Key takeaway for brands: Embrace that you are a publisher. Yes, it’s imperative you produce content online as a way to connect with your audiences, because that’s where your clients are looking for you.
Rules for Your Content
  1. Share or solve, don’t shill. Ex: Roberts & Durkee Law Firm, and its site Chinese Drywall Problem, which makes it a top 10 site for organic search and earned media in Time, ABC, the Associated Press, and the Wall Street Journal)—and helps bring in new clients every month.
  2. Show, don’t just tell. Ex: The Grilled Cheese Academy, which shows how its products live in the world through beautiful, hunger-induced imagery. (Seriously. Who doesn’t want a cheese sandwich after a tour through those sandwiches?)

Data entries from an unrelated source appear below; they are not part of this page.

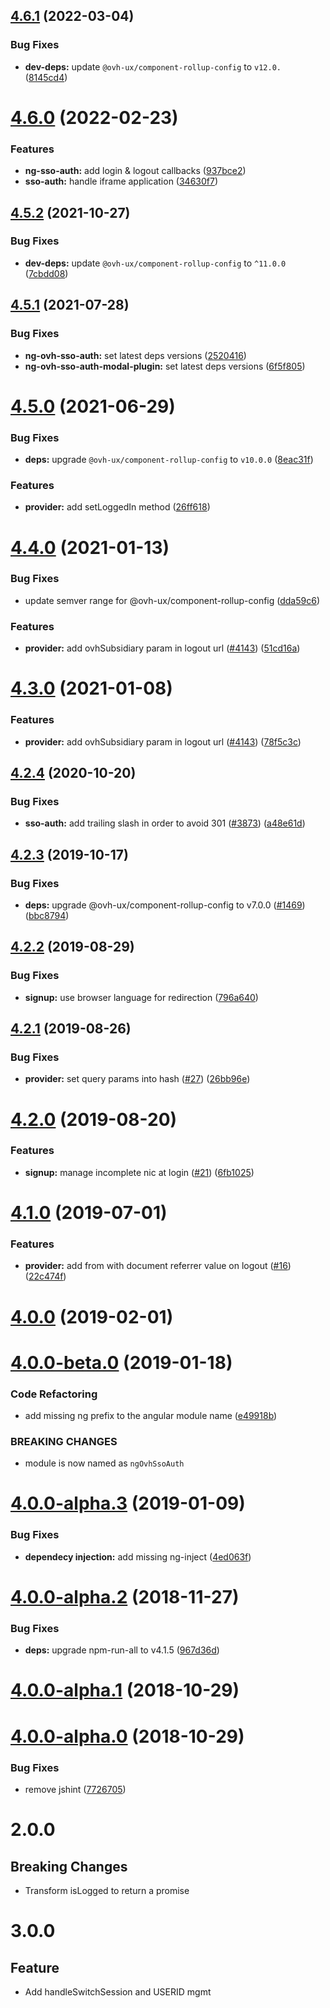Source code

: ## [4.6.1](https://github.com/ovh/manager/compare/@ovh-ux/ng-ovh-sso-auth@4.6.0...@ovh-ux/ng-ovh-sso-auth@4.6.1) (2022-03-04)


### Bug Fixes

* **dev-deps:** update `@ovh-ux/component-rollup-config` to `v12.0.` ([8145cd4](https://github.com/ovh/manager/commit/8145cd44a34cec071db4b5267182705625951077))



# [4.6.0](https://github.com/ovh/manager/compare/@ovh-ux/ng-ovh-sso-auth@4.5.2...@ovh-ux/ng-ovh-sso-auth@4.6.0) (2022-02-23)


### Features

* **ng-sso-auth:** add login & logout callbacks ([937bce2](https://github.com/ovh/manager/commit/937bce2fcaabe7d86ab132626623aba592be4346))
* **sso-auth:** handle iframe application ([34630f7](https://github.com/ovh/manager/commit/34630f70177bf102a45851f1981f415b2d944433))



## [4.5.2](https://github.com/ovh/manager/compare/@ovh-ux/ng-ovh-sso-auth@4.5.1...@ovh-ux/ng-ovh-sso-auth@4.5.2) (2021-10-27)


### Bug Fixes

* **dev-deps:** update `@ovh-ux/component-rollup-config` to `^11.0.0` ([7cbdd08](https://github.com/ovh/manager/commit/7cbdd08ffaf8d7d05f0165bdf0d30d19ed9e428f))



## [4.5.1](https://github.com/ovh/manager/compare/@ovh-ux/ng-ovh-sso-auth@4.5.0...@ovh-ux/ng-ovh-sso-auth@4.5.1) (2021-07-28)


### Bug Fixes

* **ng-ovh-sso-auth:** set latest deps versions ([2520416](https://github.com/ovh/manager/commit/2520416888b615473c76cf5f5866f703eef1de5b))
* **ng-ovh-sso-auth-modal-plugin:** set latest deps versions ([6f5f805](https://github.com/ovh/manager/commit/6f5f805732148f5da0c49b0355dba7b340f34f2a))



# [4.5.0](https://github.com/ovh/manager/compare/@ovh-ux/ng-ovh-sso-auth@4.4.0...@ovh-ux/ng-ovh-sso-auth@4.5.0) (2021-06-29)


### Bug Fixes

* **deps:** upgrade `@ovh-ux/component-rollup-config` to `v10.0.0` ([8eac31f](https://github.com/ovh/manager/commit/8eac31f81e46d1570c131cf55788d6435842ab6d))


### Features

* **provider:** add setLoggedIn method ([26ff618](https://github.com/ovh/manager/commit/26ff6180964565d55e4b29144534da745c737dc1))



# [4.4.0](https://github.com/ovh/manager/compare/@ovh-ux/ng-ovh-sso-auth@4.3.0...@ovh-ux/ng-ovh-sso-auth@4.4.0) (2021-01-13)


### Bug Fixes

* update semver range for @ovh-ux/component-rollup-config ([dda59c6](https://github.com/ovh/manager/commit/dda59c6b71cb4ad9ab98f06a0bf995a7eb45a1d9))


### Features

* **provider:** add ovhSubsidiary param in logout url ([#4143](https://github.com/ovh/manager/issues/4143)) ([51cd16a](https://github.com/ovh/manager/commit/51cd16a9ee5c3443199eb3a7314f7fa91988eac4))



# [4.3.0](https://github.com/ovh/manager/compare/@ovh-ux/ng-ovh-sso-auth@4.2.4...@ovh-ux/ng-ovh-sso-auth@4.3.0) (2021-01-08)


### Features

* **provider:** add ovhSubsidiary param in logout url ([#4143](https://github.com/ovh/manager/issues/4143)) ([78f5c3c](https://github.com/ovh/manager/commit/78f5c3c0b7041afdb1eeb4e042a6b24755dbcd7e))



## [4.2.4](https://github.com/ovh/manager/compare/@ovh-ux/ng-ovh-sso-auth@4.2.3...@ovh-ux/ng-ovh-sso-auth@4.2.4) (2020-10-20)


### Bug Fixes

* **sso-auth:** add trailing slash in order to avoid 301 ([#3873](https://github.com/ovh/manager/issues/3873)) ([a48e61d](https://github.com/ovh/manager/commit/a48e61d472ca95fd31bc74eed774532286c3bacb))



## [4.2.3](https://github.com/ovh-ux/manager/compare/@ovh-ux/ng-ovh-sso-auth@4.2.2...@ovh-ux/ng-ovh-sso-auth@4.2.3) (2019-10-17)


### Bug Fixes

* **deps:** upgrade @ovh-ux/component-rollup-config to v7.0.0 ([#1469](https://github.com/ovh-ux/manager/issues/1469)) ([bbc8794](https://github.com/ovh-ux/manager/commit/bbc8794))



## [4.2.2](https://github.com/ovh-ux/ng-ovh-sso-auth/compare/v4.2.1...v4.2.2) (2019-08-29)


### Bug Fixes

* **signup:** use browser language for redirection ([796a640](https://github.com/ovh-ux/ng-ovh-sso-auth/commit/796a640))



## [4.2.1](https://github.com/ovh-ux/ng-ovh-sso-auth/compare/v4.2.0...v4.2.1) (2019-08-26)


### Bug Fixes

* **provider:** set query params into hash ([#27](https://github.com/ovh-ux/ng-ovh-sso-auth/issues/27)) ([26bb96e](https://github.com/ovh-ux/ng-ovh-sso-auth/commit/26bb96e))



# [4.2.0](https://github.com/ovh-ux/ng-ovh-sso-auth/compare/v4.1.0...v4.2.0) (2019-08-20)


### Features

* **signup:** manage incomplete nic at login ([#21](https://github.com/ovh-ux/ng-ovh-sso-auth/issues/21)) ([6fb1025](https://github.com/ovh-ux/ng-ovh-sso-auth/commit/6fb1025))



# [4.1.0](https://github.com/ovh-ux/ng-ovh-sso-auth/compare/v4.0.0...v4.1.0) (2019-07-01)


### Features

* **provider:** add from with document referrer value on logout ([#16](https://github.com/ovh-ux/ng-ovh-sso-auth/issues/16)) ([22c474f](https://github.com/ovh-ux/ng-ovh-sso-auth/commit/22c474f))



# [4.0.0](https://github.com/ovh-ux/ng-ovh-sso-auth/compare/v4.0.0-beta.0...v4.0.0) (2019-02-01)



# [4.0.0-beta.0](https://github.com/ovh-ux/ng-ovh-sso-auth/compare/v4.0.0-alpha.3...v4.0.0-beta.0) (2019-01-18)


### Code Refactoring

* add missing ng prefix to the angular module name ([e49918b](https://github.com/ovh-ux/ng-ovh-sso-auth/commit/e49918b))


### BREAKING CHANGES

* module is now named as `ngOvhSsoAuth`



# [4.0.0-alpha.3](https://github.com/ovh-ux/ovh-angular-sso-auth/compare/v4.0.0-alpha.2...v4.0.0-alpha.3) (2019-01-09)


### Bug Fixes

* **dependecy injection:** add missing ng-inject ([4ed063f](https://github.com/ovh-ux/ovh-angular-sso-auth/commit/4ed063f))



# [4.0.0-alpha.2](https://github.com/ovh-ux/ovh-angular-sso-auth/compare/v4.0.0-alpha.1...v4.0.0-alpha.2) (2018-11-27)


### Bug Fixes

* **deps:** upgrade npm-run-all to v4.1.5 ([967d36d](https://github.com/ovh-ux/ovh-angular-sso-auth/commit/967d36d))



<a name="4.0.0-alpha.1"></a>
# [4.0.0-alpha.1](https://github.com/ovh-ux/ovh-angular-sso-auth/compare/v4.0.0-alpha.0...v4.0.0-alpha.1) (2018-10-29)



<a name="4.0.0-alpha.0"></a>
# [4.0.0-alpha.0](https://github.com/ovh-ux/ovh-angular-sso-auth/compare/v3.1.5...v4.0.0-alpha.0) (2018-10-29)


### Bug Fixes

* remove jshint ([7726705](https://github.com/ovh-ux/ovh-angular-sso-auth/commit/7726705))



# 2.0.0
## Breaking Changes
- Transform isLogged to return a promise
# 3.0.0
## Feature
- Add handleSwitchSession and USERID mgmt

  3. Speak human. Make things people can relate to. Ex: Daxko’s Embedded@Daxko – blogs by its employees on topics you might expect from software executives (strategy, leadership) intermingling with those you’d expect from fun people (travel, food, and drink).
  4. Build momentum. Ex: Hubspot, which offers a path on each page to bring people along in the relationship.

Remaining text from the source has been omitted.